- [PROBLEM DESCRIPTION] Each entry below is to be given again word for word, with no pictures.

- [Dataset entries]

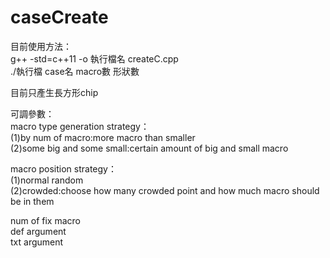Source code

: # caseCreate
目前使用方法：  
g++ -std=c++11 -o 執行檔名 createC.cpp  
./執行檔 case名 macro數 形狀數  
  
目前只產生長方形chip  
  
可調參數：  
macro type generation strategy：  
    (1)by num of macro:more macro than smaller  
    (2)some big and some small:certain amount of big and small macro  
  
macro position strategy：  
    (1)normal random  
    (2)crowded:choose how many crowded point and how much macro should be in them  
  
num of fix macro  
def argument  
txt argument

- [TASK RESULT]
Source code

: # caseCreate
目前使用方法：  
g++ -std=c++11 -o 執行檔名 createC.cpp  
./執行檔 case名 macro數 形狀數  
  
目前只產生長方形chip  
  
可調參數：  
macro type generation strategy：  
    (1)by num of macro:more macro than smaller  
    (2)some big and some small:certain amount of big and small macro  
  
macro position strategy：  
    (1)normal random  
    (2)crowded:choose how many crowded point and how much macro should be in them  
  
num of fix macro  
def argument  
txt argument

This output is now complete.